The enhancement of the ignition system is to increase the discharge period of the discharge voltage and increase the discharge energy. For this purpose, it is generally necessary to improve the ignition coil and the durability of the ignition plug to withstand a large discharge energy. However, excessive strengthening of the ignition system consumes engine power for driving energy of the ignition coil, thereby deteriorating fuel consumption and promoting consumption of the spark plug. Therefore, there is a certain limit to strengthening the ignition system.

FIG. 9 shows a stable combustion limit with respect to the tumble ratio and the swirl ratio in the ignition system reinforced at a practically acceptable level. The optimum tumble ratio is 2.7 and the swirl ratio is 2.7. As described above, the tumble ratio is 2.2 to 3.1, and the swirl ratio is 1.8 to 3.5.
The combustion improvement effect can be seen in the range.

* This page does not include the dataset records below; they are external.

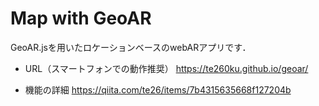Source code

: # Map with GeoAR

GeoAR.jsを用いたロケーションベースのwebARアプリです．

- URL（スマートフォンでの動作推奨）
https://te260ku.github.io/geoar/

- 機能の詳細
https://qiita.com/te26/items/7b4315635668f127204b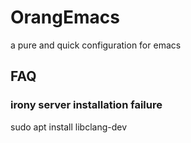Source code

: # OrangEmacs
a pure and quick configuration for emacs
## FAQ
### irony server installation failure
sudo apt install libclang-dev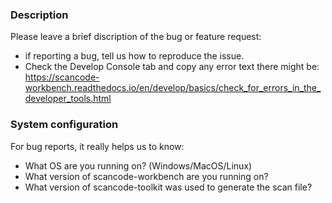 ### Description
Please leave a brief discription of the bug or feature request:
* if reporting a bug, tell us how to reproduce the issue.
* Check the Develop Console tab and copy any error text there might be: https://scancode-workbench.readthedocs.io/en/develop/basics/check_for_errors_in_the_developer_tools.html

### System configuration
For bug reports, it really helps us to know:
* What OS are you running on? (Windows/MacOS/Linux)
* What version of scancode-workbench are you running on?
* What version of scancode-toolkit was used to generate the scan file?
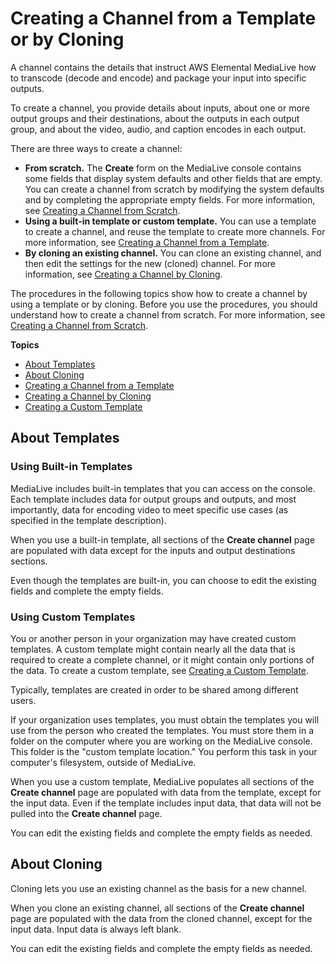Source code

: # Creating a Channel from a Template or by Cloning<a name="creating-channel-template-clone"></a>

A channel contains the details that instruct AWS Elemental MediaLive how to transcode \(decode and encode\) and package your input into specific outputs\. 

To create a channel, you provide details about inputs, about one or more output groups and their destinations, about the outputs in each output group, and about the video, audio, and caption encodes in each output\.

There are three ways to create a channel: 
+ **From scratch\.** The **Create** form on the MediaLive console contains some fields that display system defaults and other fields that are empty\. You can create a channel from scratch by modifying the system defaults and by completing the appropriate empty fields\. For more information, see [Creating a Channel from Scratch](creating-channel-scratch.md)\.
+ **Using a built\-in template or custom template\.** You can use a template to create a channel, and reuse the template to create more channels\. For more information, see [Creating a Channel from a Template](creating-channel-template.md)\. 
+ **By cloning an existing channel\.** You can clone an existing channel, and then edit the settings for the new \(cloned\) channel\. For more information, see [Creating a Channel by Cloning](creating-channel-clone.md)\.

The procedures in the following topics show how to create a channel by using a template or by cloning\. Before you use the procedures, you should understand how to create a channel from scratch\. For more information, see [Creating a Channel from Scratch](creating-channel-scratch.md)\.

**Topics**
+ [About Templates](#about-templates)
+ [About Cloning](#about-cloning)
+ [Creating a Channel from a Template](creating-channel-template.md)
+ [Creating a Channel by Cloning](creating-channel-clone.md)
+ [Creating a Custom Template](creating-custom-template.md)

## About Templates<a name="about-templates"></a>

### Using Built\-in Templates<a name="using-builtin-templates"></a>

MediaLive includes built\-in templates that you can access on the console\. Each template includes data for output groups and outputs, and most importantly, data for encoding video to meet specific use cases \(as specified in the template description\)\. 

When you use a built\-in template, all sections of the **Create channel** page are populated with data except for the inputs and output destinations sections\. 

Even though the templates are built\-in, you can choose to edit the existing fields and complete the empty fields\.

### Using Custom Templates<a name="using-custom-templates"></a>

You or another person in your organization may have created custom templates\. A custom template might contain nearly all the data that is required to create a complete channel, or it might contain only portions of the data\. To create a custom template, see [Creating a Custom Template](creating-custom-template.md)\. 

Typically, templates are created in order to be shared among different users\.

If your organization uses templates, you must obtain the templates you will use from the person who created the templates\. You must store them in a folder on the computer where you are working on the MediaLive console\. This folder is the "custom template location\." You perform this task in your computer's filesystem, outside of MediaLive\. 

When you use a custom template, MediaLive populates all sections of the **Create channel** page are populated with data from the template, except for the input data\. Even if the template includes input data, that data will not be pulled into the **Create channel** page\. 

You can edit the existing fields and complete the empty fields as needed\.

## About Cloning<a name="about-cloning"></a>

Cloning lets you use an existing channel as the basis for a new channel\. 

When you clone an existing channel, all sections of the **Create channel** page are populated with the data from the cloned channel, except for the input data\. Input data is always left blank\. 

You can edit the existing fields and complete the empty fields as needed\.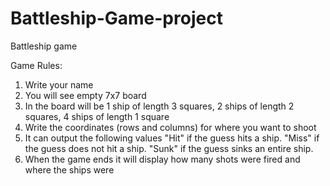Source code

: # Battleship-Game-project
Battleship game

Game Rules:
1) Write your name
2) You will see empty 7x7 board
3) In the board will be 1 ship of length 3 squares, 2 ships of length 2 squares, 4 ships of length 1 square
4) Write the coordinates (rows and columns) for where you want to shoot
5) It can output the following values
   "Hit" if the guess hits a ship.
   "Miss" if the guess does not hit a ship.
   "Sunk" if the guess sinks an entire ship.
6) When the game ends it will display how many shots were fired and where the ships were
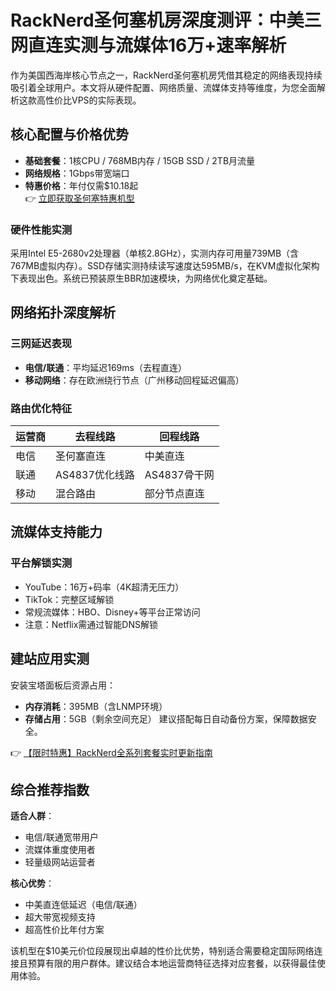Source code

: # RackNerd圣何塞机房深度测评：中美三网直连实测与流媒体16万+速率解析

作为美国西海岸核心节点之一，RackNerd圣何塞机房凭借其稳定的网络表现持续吸引着全球用户。本文将从硬件配置、网络质量、流媒体支持等维度，为您全面解析这款高性价比VPS的实际表现。

## 核心配置与价格优势
- **基础套餐**：1核CPU / 768MB内存 / 15GB SSD / 2TB月流量
- **网络规格**：1Gbps带宽端口
- **特惠价格**：年付仅需$10.18起  
👉 [立即获取圣何塞特惠机型](https://bit.ly/Rack_Nerd)

### 硬件性能实测
采用Intel E5-2680v2处理器（单核2.8GHz），实测内存可用量739MB（含767MB虚拟内存）。SSD存储实测持续读写速度达595MB/s，在KVM虚拟化架构下表现出色。系统已预装原生BBR加速模块，为网络优化奠定基础。

## 网络拓扑深度解析
### 三网延迟表现
- **电信/联通**：平均延迟169ms（去程直连）
- **移动网络**：存在欧洲绕行节点（广州移动回程延迟偏高）

### 路由优化特征
| 运营商 | 去程线路       | 回程线路       |
|--------|----------------|----------------|
| 电信   | 圣何塞直连     | 中美直连       |
| 联通   | AS4837优化线路 | AS4837骨干网   |
| 移动   | 混合路由       | 部分节点直连   |

## 流媒体支持能力
### 平台解锁实测
- YouTube：16万+码率（4K超清无压力）
- TikTok：完整区域解锁
- 常规流媒体：HBO、Disney+等平台正常访问
- 注意：Netflix需通过智能DNS解锁

## 建站应用实测
安装宝塔面板后资源占用：
- **内存消耗**：395MB（含LNMP环境）
- **存储占用**：5GB（剩余空间充足）
建议搭配每日自动备份方案，保障数据安全。

👉 [【限时特惠】RackNerd全系列套餐实时更新指南](https://bit.ly/Rack_Nerd)

## 综合推荐指数
**适合人群**：
- 电信/联通宽带用户
- 流媒体重度使用者
- 轻量级网站运营者

**核心优势**：
- 中美直连低延迟（电信/联通）
- 超大带宽视频支持
- 超高性价比年付方案

该机型在$10美元价位段展现出卓越的性价比优势，特别适合需要稳定国际网络连接且预算有限的用户群体。建议结合本地运营商特征选择对应套餐，以获得最佳使用体验。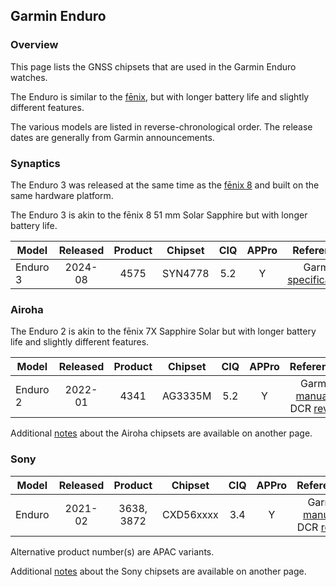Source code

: ## Garmin Enduro

### Overview

This page lists the GNSS chipsets that are used in the Garmin Enduro watches.

The Enduro is similar to the [fēnix](fenix.md), but with longer battery life and slightly different features.

The various models are listed in reverse-chronological order. The release dates are generally from Garmin announcements.



### Synaptics

The Enduro 3 was released at the same time as the [fēnix 8](fenix.md) and built on the same hardware platform.

The Enduro 3 is akin to the fēnix 8 51 mm Solar Sapphire but with longer battery life.

| Model                       | Released   | Product | Chipset | CIQ | APPro | References |
| --------------------------- | :--------: | :--------: | :--------: | :--------: | :--------: | :--------: |
| Enduro 3 | 2024-08 | 4575 | SYN4778 | 5.2 | Y | Garmin [specifications](https://www.garmin.com/en-GB/p/851039#specs) |



### Airoha

The Enduro 2 is akin to the fēnix 7X Sapphire Solar but with longer battery life and slightly different features.

| Model                       | Released   | Product | Chipset | CIQ | APPro | References |
| --------------------------- | :--------: | :--------: | :--------: | :--------: | :--------: | :--------: |
| Enduro 2 | 2022-01 | 4341 | AG3335M | 5.2 | Y | Garmin [manual](https://www8.garmin.com/manuals/webhelp/GUID-2CD92989-7336-4BF3-96CC-50DDBD63B109/EN-US/GUID-9AC5D40D-5CCE-4D21-B8C2-10A04B25E152.html) + DCR [review](https://www.dcrainmaker.com/2022/08/garmin-enduro-review.html) |

Additional [notes](../../../chipsets/airoha/devices.md) about the Airoha chipsets are available on another page.



### Sony

| Model                       | Released   | Product | Chipset | CIQ | APPro | References |
| --------------------------- | :--------: | :--------: | :--------: | :--------: | :--------: | :--------: |
| Enduro        | 2021-02  |  3638, 3872  | CXD56xxxx | 3.4 | Y | Garmin [manual](https://www8.garmin.com/manuals/webhelp/GUID-BD965919-30AA-4EB5-95D7-A899658C50EB/EN-US/GUID-31C5EBD6-A5E6-46FA-9EDE-43DBA4872546.html) + DCR [review](https://www.dcrainmaker.com/2021/02/garmin-enduro-watch-review.html) |

Alternative product number(s) are APAC variants.

Additional [notes](../../../chipsets/sony/devices.md) about the Sony chipsets are available on another page.

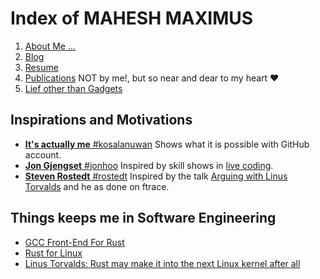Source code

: # Index of MAHESH MAXIMUS

1. [About Me ...](https://mahesh-maximus.github.io/mahesh/about/about.html)
2. [Blog](https://mahesh-maximus.github.io/mahesh/blog-posts/index.html) 
3. [Resume](https://mahesh-maximus.github.io/mahesh/resume/resume.html)
4. [Publications](https://mahesh-maximus.github.io/mahesh/publications/index.html) NOT by me!, but so near and dear to my heart ❤️
5. [Lief other than Gadgets]()

## Inspirations and Motivations
* [**It's actually me** #kosalanuwan](https://github.com/kosalanuwan) Shows what it is possible with GitHub account.
* [**Jon Gjengset** #jonhoo](https://github.com/jonhoo) Inspired by skill shows in [live coding](https://www.youtube.com/c/JonGjengset).
* [**Steven Rostedt** #rostedt](https://github.com/rostedt) Inspired by the talk [Arguing with Linus Torvalds](https://www.youtube.com/watch?v=0pHImHVrI2I) and he as done on ftrace.

## Things keeps me in Software Engineering
* [GCC Front-End For Rust](https://rust-gcc.github.io/)
* [Rust for Linux](https://github.com/Rust-for-Linux/linux)
* [Linus Torvalds: Rust may make it into the next Linux kernel after all](https://www.zdnet.com/article/linus-torvalds-rust-may-make-it-into-the-next-linux-kernel-after-all/)

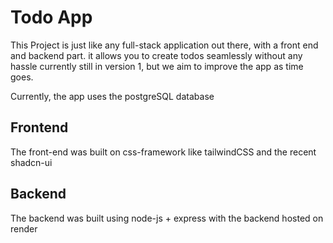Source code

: # Todo App

This Project is just like any full-stack application out there, with a front end and backend part.
it allows you to create todos seamlessly without any hassle currently still in version 1, but we aim to improve the app as time goes.

Currently, the app uses the postgreSQL database

## Frontend
The front-end was built on css-framework like tailwindCSS and the recent shadcn-ui

## Backend

The backend was built using node-js + express with the backend hosted on render
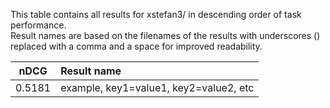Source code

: This table contains all results for xstefan3/ in descending order of task performance.  
Result names are based on the filenames of the results with underscores () replaced with a comma and a space for improved readability.

| nDCG | Result name |
|------|:------------|
| 0.5181 | example, key1=value1, key2=value2, etc |
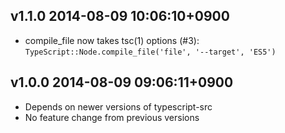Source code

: ## v1.1.0 2014-08-09 10:06:10+0900

* compile_file now takes tsc(1) options (#3):
  `TypeScript::Node.compile_file('file', '--target', 'ES5')`

## v1.0.0 2014-08-09 09:06:11+0900

* Depends on newer versions of typescript-src
* No feature change from previous versions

Next, the effect of the position of the center of gravity of the opening of the air control valve on combustion stability will be described. FIG. 10 shows air
4 shows the relationship between the position of the center of gravity of the control valve opening and the stable combustion limit air-fuel ratio during lean combustion. There is an optimum value for the position of the center of gravity of the opening of the air control valve, and if it is assumed that an effect of about 95% of the optimum value is obtained in consideration of manufacturing errors and differences in engine specifications, the center of gravity of the opening from the passage center. It is necessary that the angle (β) between the line drawn at the point and the mounting axis is in the range of 45 to 70 degrees, and preferably β is about 50 to 55 degrees. By the combination of this opening configuration and the intake port (tumble enhancement port) that generates the above-described tumble, the above-described tumble ratio = 2.7 and swirl ratio =
It is possible to obtain an optimum value of 2.7.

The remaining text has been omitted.